Setelah mendapatkan tempat duduk, aku duduk dan mengelurkan ponsel. Setelah menjawab pesan dari bunda, aku memperhatikan jam menunjukkan pukul 4.20. Menjelang subuh, lebih baik aku ke mushola stasiun saja.

***

Kos Bambang, Bandung

"Sudah yakin kamu untuk kali ini?" tanya Bambang.

"Bismillah, harus yakin! Doakan ya, Mbang!" jawabku tampak bersemangat yang justru menunjukkan aku gugup.

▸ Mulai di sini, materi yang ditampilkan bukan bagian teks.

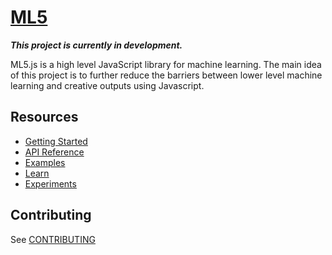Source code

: # [ML5](https://itpnyu.github.io/ml5/)

**_This project is currently in development._**

ML5.js is a high level JavaScript library for machine learning. The main idea of this project is to further reduce the barriers between lower level machine learning and creative outputs using Javascript.

## Resources

- [Getting Started](https://itpnyu.github.io/ml5/docs/getting-started.html)
- [API Reference](https://itpnyu.github.io/ml5/docs/imagenet.html)
- [Examples](https://itpnyu.github.io/ml5/docs/simple-image-classification-example.html)
- [Learn](https://itpnyu.github.io/ml5/docs/glossary-statistics.html)
- [Experiments](https://itpnyu.github.io/ml5/en/experiments.html)

## Contributing

See [CONTRIBUTING](CONTRIBUTING.md)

Kali ini aku berada di kamar Bambang sambil bersiap. Seusai salat subuh tadi ku bersegera menghubungi Bambang yang juga sedang tinggal di Bandung untuk transit. Aku menumpang untuk istirahat sejenak setelah perjalanan cukup panjang.

"Sudah enggak ada trauma kan dirimu setelah kondisi yang setahun lalu?" Bambang memastikan.

"Yee, mana ada trauma. Justru kan aku yang mutusin batal memang karena belum tentu sabar kalo nunggu lebih lama. Dan pengennya saat itu bisa segera nikah kok setelah batal sama Haura. Kalo ada kesempatan sekarang ini kenapa engga dimanfaatkan," aku coba menjelaskan.

Seusai bersih diri aku menyantap makan siang dengan berbincang bersama Bambang. Rupanya Bambang masih ada kekhawatiran terhadap pengalaman yang kualami.

"Berarti sudah beneran mantap ya kali ini," cuap Bambang memastikan lagi.

"Iya dong...,"

"Eh, iyalah kan kali ini sama Fe! Hahaha...," celetuk Bambang menyamber sebelum ku selesai menjawab.